_Exercise instructions_
In the listing below, locate the line containing "Dieses ist jedoch" and the line containing "Systeme für Rechtschreibkorrektur". Output both of them and every line between, exactly as written, and nothing more.

_Given entries_
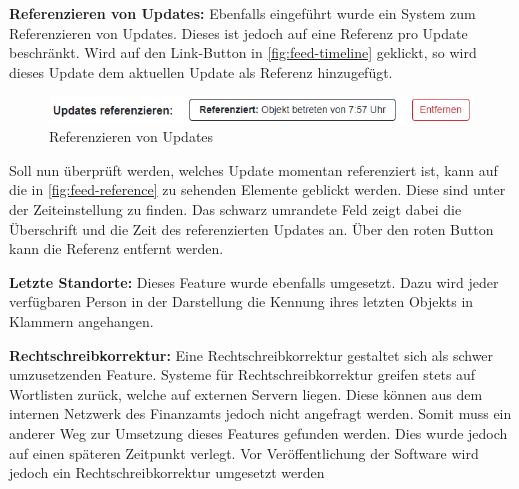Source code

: \textbf{Referenzieren von Updates:} Ebenfalls eingeführt wurde ein System zum Referenzieren von Updates.
Dieses ist jedoch auf eine Referenz pro Update beschränkt.
Wird auf den Link-Button in \autoref{fig:feed-timeline} geklickt, so wird dieses Update dem aktuellen Update als Referenz hinzugefügt.

\begin{figure}[htp]
    \centering
    \includegraphics[width=\textwidth]{images/4-Feedback/reference.png}
    \caption{Referenzieren von Updates}
    \label{fig:feed-reference}
\end{figure}

Soll nun überprüft werden, welches Update momentan referenziert ist, kann auf die in \autoref{fig:feed-reference} zu sehenden Elemente geblickt werden.
Diese sind unter der Zeiteinstellung zu finden.
Das schwarz umrandete Feld zeigt dabei die Überschrift und die Zeit des referenzierten Updates an. Über den roten Button kann die Referenz entfernt werden.

\textbf{Letzte Standorte:} Dieses Feature wurde ebenfalls umgesetzt.
Dazu wird jeder verfügbaren Person in der Darstellung die Kennung ihres letzten Objekts in Klammern angehangen.

\textbf{Rechtschreibkorrektur:} Eine Rechtschreibkorrektur gestaltet sich als schwer umzusetzenden Feature.
Systeme für Rechtschreibkorrektur greifen stets auf Wortlisten zurück, welche auf externen Servern liegen.
Diese können aus dem internen Netzwerk des Finanzamts jedoch nicht angefragt werden.
Somit muss ein anderer Weg zur Umsetzung dieses Features gefunden werden.
Dies wurde jedoch auf einen späteren Zeitpunkt verlegt.
Vor Veröffentlichung der Software wird jedoch ein Rechtschreibkorrektur umgesetzt werden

_Response box_
Dieses ist jedoch auf eine Referenz pro Update beschränkt.
Wird auf den Link-Button in \autoref{fig:feed-timeline} geklickt, so wird dieses Update dem aktuellen Update als Referenz hinzugefügt.

\begin{figure}[htp]
    \centering
    \includegraphics[width=\textwidth]{images/4-Feedback/reference.png}
    \caption{Referenzieren von Updates}
    \label{fig:feed-reference}
\end{figure}

Soll nun überprüft werden, welches Update momentan referenziert ist, kann auf die in \autoref{fig:feed-reference} zu sehenden Elemente geblickt werden.
Diese sind unter der Zeiteinstellung zu finden.
Das schwarz umrandete Feld zeigt dabei die Überschrift und die Zeit des referenzierten Updates an. Über den roten Button kann die Referenz entfernt werden.

\textbf{Letzte Standorte:} Dieses Feature wurde ebenfalls umgesetzt.
Dazu wird jeder verfügbaren Person in der Darstellung die Kennung ihres letzten Objekts in Klammern angehangen.

\textbf{Rechtschreibkorrektur:} Eine Rechtschreibkorrektur gestaltet sich als schwer umzusetzenden Feature.
Systeme für Rechtschreibkorrektur greifen stets auf Wortlisten zurück, welche auf externen Servern liegen.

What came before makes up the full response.